### TASK DIRECTIONS
Each record needs to be retyped exactly, though its pictures should not appear.

### Source texts of formatted documents

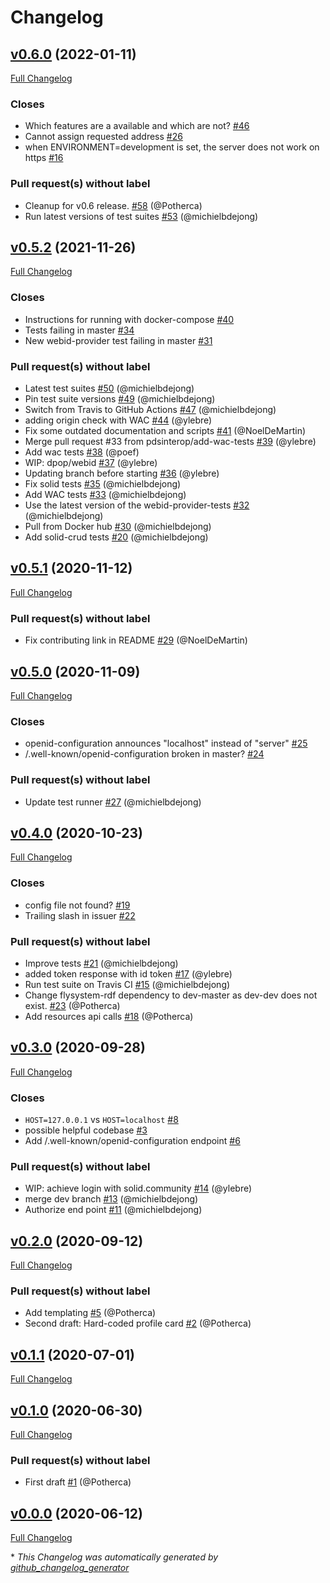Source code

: # Changelog

## [v0.6.0](https://github.com/pdsinterop/php-solid-server/tree/v0.6.0) (2022-01-11)

[Full Changelog](https://github.com/pdsinterop/php-solid-server/compare/v0.5.2...v0.6.0)

### Closes

- Which features are a available and which are not? [\#46](https://github.com/pdsinterop/php-solid-server/issues/46)
- Cannot assign requested address [\#26](https://github.com/pdsinterop/php-solid-server/issues/26)
- when ENVIRONMENT=development is set, the server does not work on https [\#16](https://github.com/pdsinterop/php-solid-server/issues/16)

### Pull request(s) without label

- Cleanup for v0.6 release. [\#58](https://github.com/pdsinterop/php-solid-server/pull/58) (@Potherca)
- Run latest versions of test suites [\#53](https://github.com/pdsinterop/php-solid-server/pull/53) (@michielbdejong)

## [v0.5.2](https://github.com/pdsinterop/php-solid-server/tree/v0.5.2) (2021-11-26)

[Full Changelog](https://github.com/pdsinterop/php-solid-server/compare/v0.5.1...v0.5.2)

### Closes

- Instructions for running with docker-compose [\#40](https://github.com/pdsinterop/php-solid-server/issues/40)
- Tests failing in master [\#34](https://github.com/pdsinterop/php-solid-server/issues/34)
- New webid-provider test failing in master [\#31](https://github.com/pdsinterop/php-solid-server/issues/31)

### Pull request(s) without label

- Latest test suites [\#50](https://github.com/pdsinterop/php-solid-server/pull/50) (@michielbdejong)
- Pin test suite versions [\#49](https://github.com/pdsinterop/php-solid-server/pull/49) (@michielbdejong)
- Switch from Travis to GitHub Actions [\#47](https://github.com/pdsinterop/php-solid-server/pull/47) (@michielbdejong)
- adding origin check with WAC [\#44](https://github.com/pdsinterop/php-solid-server/pull/44) (@ylebre)
- Fix some outdated documentation and scripts [\#41](https://github.com/pdsinterop/php-solid-server/pull/41) (@NoelDeMartin)
- Merge pull request \#33 from pdsinterop/add-wac-tests [\#39](https://github.com/pdsinterop/php-solid-server/pull/39) (@ylebre)
- Add wac tests [\#38](https://github.com/pdsinterop/php-solid-server/pull/38) (@poef)
- WIP: dpop/webid [\#37](https://github.com/pdsinterop/php-solid-server/pull/37) (@ylebre)
- Updating branch before starting [\#36](https://github.com/pdsinterop/php-solid-server/pull/36) (@ylebre)
- Fix solid tests [\#35](https://github.com/pdsinterop/php-solid-server/pull/35) (@michielbdejong)
- Add WAC tests [\#33](https://github.com/pdsinterop/php-solid-server/pull/33) (@michielbdejong)
- Use the latest version of the webid-provider-tests [\#32](https://github.com/pdsinterop/php-solid-server/pull/32) (@michielbdejong)
- Pull from Docker hub [\#30](https://github.com/pdsinterop/php-solid-server/pull/30) (@michielbdejong)
- Add solid-crud tests [\#20](https://github.com/pdsinterop/php-solid-server/pull/20) (@michielbdejong)

## [v0.5.1](https://github.com/pdsinterop/php-solid-server/tree/v0.5.1) (2020-11-12)

[Full Changelog](https://github.com/pdsinterop/php-solid-server/compare/v0.5.0...v0.5.1)

### Pull request(s) without label

- Fix contributing link in README [\#29](https://github.com/pdsinterop/php-solid-server/pull/29) (@NoelDeMartin)

## [v0.5.0](https://github.com/pdsinterop/php-solid-server/tree/v0.5.0) (2020-11-09)

[Full Changelog](https://github.com/pdsinterop/php-solid-server/compare/v0.4.0...v0.5.0)

### Closes

- openid-configuration announces "localhost" instead of "server" [\#25](https://github.com/pdsinterop/php-solid-server/issues/25)
- /.well-known/openid-configuration broken in master? [\#24](https://github.com/pdsinterop/php-solid-server/issues/24)

### Pull request(s) without label

- Update test runner [\#27](https://github.com/pdsinterop/php-solid-server/pull/27) (@michielbdejong)

## [v0.4.0](https://github.com/pdsinterop/php-solid-server/tree/v0.4.0) (2020-10-23)

[Full Changelog](https://github.com/pdsinterop/php-solid-server/compare/v0.3.0...v0.4.0)

### Closes

- config file not found? [\#19](https://github.com/pdsinterop/php-solid-server/issues/19)
- Trailing slash in issuer [\#22](https://github.com/pdsinterop/php-solid-server/issues/22)

### Pull request(s) without label

- Improve tests [\#21](https://github.com/pdsinterop/php-solid-server/pull/21) (@michielbdejong)
- added token response with id token [\#17](https://github.com/pdsinterop/php-solid-server/pull/17) (@ylebre)
- Run test suite on Travis CI [\#15](https://github.com/pdsinterop/php-solid-server/pull/15) (@michielbdejong)
- Change flysystem-rdf dependency to dev-master as dev-dev does not exist. [\#23](https://github.com/pdsinterop/php-solid-server/pull/23) (@Potherca)
- Add resources api calls [\#18](https://github.com/pdsinterop/php-solid-server/pull/18) (@Potherca)

## [v0.3.0](https://github.com/pdsinterop/php-solid-server/tree/v0.3.0) (2020-09-28)

[Full Changelog](https://github.com/pdsinterop/php-solid-server/compare/v0.2.0...v0.3.0)

### Closes

- `HOST=127.0.0.1` vs `HOST=localhost` [\#8](https://github.com/pdsinterop/php-solid-server/issues/8)
- possible helpful codebase [\#3](https://github.com/pdsinterop/php-solid-server/issues/3)
- Add /.well-known/openid-configuration endpoint [\#6](https://github.com/pdsinterop/php-solid-server/issues/6)

### Pull request(s) without label

- WIP: achieve login with solid.community [\#14](https://github.com/pdsinterop/php-solid-server/pull/14) (@ylebre)
- merge dev branch [\#13](https://github.com/pdsinterop/php-solid-server/pull/13) (@michielbdejong)
- Authorize end point [\#11](https://github.com/pdsinterop/php-solid-server/pull/11) (@michielbdejong)

## [v0.2.0](https://github.com/pdsinterop/php-solid-server/tree/v0.2.0) (2020-09-12)

[Full Changelog](https://github.com/pdsinterop/php-solid-server/compare/v0.1.1...v0.2.0)

### Pull request(s) without label

- Add templating [\#5](https://github.com/pdsinterop/php-solid-server/pull/5) (@Potherca)
- Second draft: Hard-coded profile card [\#2](https://github.com/pdsinterop/php-solid-server/pull/2) (@Potherca)

## [v0.1.1](https://github.com/pdsinterop/php-solid-server/tree/v0.1.1) (2020-07-01)

[Full Changelog](https://github.com/pdsinterop/php-solid-server/compare/v0.1.0...v0.1.1)

## [v0.1.0](https://github.com/pdsinterop/php-solid-server/tree/v0.1.0) (2020-06-30)

[Full Changelog](https://github.com/pdsinterop/php-solid-server/compare/v0.0.0...v0.1.0)

### Pull request(s) without label

- First draft [\#1](https://github.com/pdsinterop/php-solid-server/pull/1) (@Potherca)

## [v0.0.0](https://github.com/pdsinterop/php-solid-server/tree/v0.0.0) (2020-06-12)

[Full Changelog](https://github.com/pdsinterop/php-solid-server/compare/8e7c63f389ea45da60141cd1a4f59ff467046268...v0.0.0)



\* *This Changelog was automatically generated by [github_changelog_generator](https://github.com/github-changelog-generator/github-changelog-generator)*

### RESPONSE TO THIS EXERCISE
Source code

: # Changelog

## [v0.6.0](https://github.com/pdsinterop/php-solid-server/tree/v0.6.0) (2022-01-11)

[Full Changelog](https://github.com/pdsinterop/php-solid-server/compare/v0.5.2...v0.6.0)

### Closes

- Which features are a available and which are not? [\#46](https://github.com/pdsinterop/php-solid-server/issues/46)
- Cannot assign requested address [\#26](https://github.com/pdsinterop/php-solid-server/issues/26)
- when ENVIRONMENT=development is set, the server does not work on https [\#16](https://github.com/pdsinterop/php-solid-server/issues/16)

### Pull request(s) without label

- Cleanup for v0.6 release. [\#58](https://github.com/pdsinterop/php-solid-server/pull/58) (@Potherca)
- Run latest versions of test suites [\#53](https://github.com/pdsinterop/php-solid-server/pull/53) (@michielbdejong)

## [v0.5.2](https://github.com/pdsinterop/php-solid-server/tree/v0.5.2) (2021-11-26)

[Full Changelog](https://github.com/pdsinterop/php-solid-server/compare/v0.5.1...v0.5.2)

### Closes

- Instructions for running with docker-compose [\#40](https://github.com/pdsinterop/php-solid-server/issues/40)
- Tests failing in master [\#34](https://github.com/pdsinterop/php-solid-server/issues/34)
- New webid-provider test failing in master [\#31](https://github.com/pdsinterop/php-solid-server/issues/31)

### Pull request(s) without label

- Latest test suites [\#50](https://github.com/pdsinterop/php-solid-server/pull/50) (@michielbdejong)
- Pin test suite versions [\#49](https://github.com/pdsinterop/php-solid-server/pull/49) (@michielbdejong)
- Switch from Travis to GitHub Actions [\#47](https://github.com/pdsinterop/php-solid-server/pull/47) (@michielbdejong)
- adding origin check with WAC [\#44](https://github.com/pdsinterop/php-solid-server/pull/44) (@ylebre)
- Fix some outdated documentation and scripts [\#41](https://github.com/pdsinterop/php-solid-server/pull/41) (@NoelDeMartin)
- Merge pull request \#33 from pdsinterop/add-wac-tests [\#39](https://github.com/pdsinterop/php-solid-server/pull/39) (@ylebre)
- Add wac tests [\#38](https://github.com/pdsinterop/php-solid-server/pull/38) (@poef)
- WIP: dpop/webid [\#37](https://github.com/pdsinterop/php-solid-server/pull/37) (@ylebre)
- Updating branch before starting [\#36](https://github.com/pdsinterop/php-solid-server/pull/36) (@ylebre)
- Fix solid tests [\#35](https://github.com/pdsinterop/php-solid-server/pull/35) (@michielbdejong)
- Add WAC tests [\#33](https://github.com/pdsinterop/php-solid-server/pull/33) (@michielbdejong)
- Use the latest version of the webid-provider-tests [\#32](https://github.com/pdsinterop/php-solid-server/pull/32) (@michielbdejong)
- Pull from Docker hub [\#30](https://github.com/pdsinterop/php-solid-server/pull/30) (@michielbdejong)
- Add solid-crud tests [\#20](https://github.com/pdsinterop/php-solid-server/pull/20) (@michielbdejong)

## [v0.5.1](https://github.com/pdsinterop/php-solid-server/tree/v0.5.1) (2020-11-12)

[Full Changelog](https://github.com/pdsinterop/php-solid-server/compare/v0.5.0...v0.5.1)

### Pull request(s) without label

- Fix contributing link in README [\#29](https://github.com/pdsinterop/php-solid-server/pull/29) (@NoelDeMartin)

## [v0.5.0](https://github.com/pdsinterop/php-solid-server/tree/v0.5.0) (2020-11-09)

[Full Changelog](https://github.com/pdsinterop/php-solid-server/compare/v0.4.0...v0.5.0)

### Closes

- openid-configuration announces "localhost" instead of "server" [\#25](https://github.com/pdsinterop/php-solid-server/issues/25)
- /.well-known/openid-configuration broken in master? [\#24](https://github.com/pdsinterop/php-solid-server/issues/24)

### Pull request(s) without label

- Update test runner [\#27](https://github.com/pdsinterop/php-solid-server/pull/27) (@michielbdejong)

## [v0.4.0](https://github.com/pdsinterop/php-solid-server/tree/v0.4.0) (2020-10-23)

[Full Changelog](https://github.com/pdsinterop/php-solid-server/compare/v0.3.0...v0.4.0)

### Closes

- config file not found? [\#19](https://github.com/pdsinterop/php-solid-server/issues/19)
- Trailing slash in issuer [\#22](https://github.com/pdsinterop/php-solid-server/issues/22)

### Pull request(s) without label

- Improve tests [\#21](https://github.com/pdsinterop/php-solid-server/pull/21) (@michielbdejong)
- added token response with id token [\#17](https://github.com/pdsinterop/php-solid-server/pull/17) (@ylebre)
- Run test suite on Travis CI [\#15](https://github.com/pdsinterop/php-solid-server/pull/15) (@michielbdejong)
- Change flysystem-rdf dependency to dev-master as dev-dev does not exist. [\#23](https://github.com/pdsinterop/php-solid-server/pull/23) (@Potherca)
- Add resources api calls [\#18](https://github.com/pdsinterop/php-solid-server/pull/18) (@Potherca)

## [v0.3.0](https://github.com/pdsinterop/php-solid-server/tree/v0.3.0) (2020-09-28)

[Full Changelog](https://github.com/pdsinterop/php-solid-server/compare/v0.2.0...v0.3.0)

### Closes

- `HOST=127.0.0.1` vs `HOST=localhost` [\#8](https://github.com/pdsinterop/php-solid-server/issues/8)
- possible helpful codebase [\#3](https://github.com/pdsinterop/php-solid-server/issues/3)
- Add /.well-known/openid-configuration endpoint [\#6](https://github.com/pdsinterop/php-solid-server/issues/6)

### Pull request(s) without label

- WIP: achieve login with solid.community [\#14](https://github.com/pdsinterop/php-solid-server/pull/14) (@ylebre)
- merge dev branch [\#13](https://github.com/pdsinterop/php-solid-server/pull/13) (@michielbdejong)
- Authorize end point [\#11](https://github.com/pdsinterop/php-solid-server/pull/11) (@michielbdejong)

## [v0.2.0](https://github.com/pdsinterop/php-solid-server/tree/v0.2.0) (2020-09-12)

[Full Changelog](https://github.com/pdsinterop/php-solid-server/compare/v0.1.1...v0.2.0)

### Pull request(s) without label

- Add templating [\#5](https://github.com/pdsinterop/php-solid-server/pull/5) (@Potherca)
- Second draft: Hard-coded profile card [\#2](https://github.com/pdsinterop/php-solid-server/pull/2) (@Potherca)

## [v0.1.1](https://github.com/pdsinterop/php-solid-server/tree/v0.1.1) (2020-07-01)

[Full Changelog](https://github.com/pdsinterop/php-solid-server/compare/v0.1.0...v0.1.1)

## [v0.1.0](https://github.com/pdsinterop/php-solid-server/tree/v0.1.0) (2020-06-30)

[Full Changelog](https://github.com/pdsinterop/php-solid-server/compare/v0.0.0...v0.1.0)

### Pull request(s) without label

- First draft [\#1](https://github.com/pdsinterop/php-solid-server/pull/1) (@Potherca)

## [v0.0.0](https://github.com/pdsinterop/php-solid-server/tree/v0.0.0) (2020-06-12)

[Full Changelog](https://github.com/pdsinterop/php-solid-server/compare/8e7c63f389ea45da60141cd1a4f59ff467046268...v0.0.0)



\* *This Changelog was automatically generated by [github_changelog_generator](https://github.com/github-changelog-generator/github-changelog-generator)*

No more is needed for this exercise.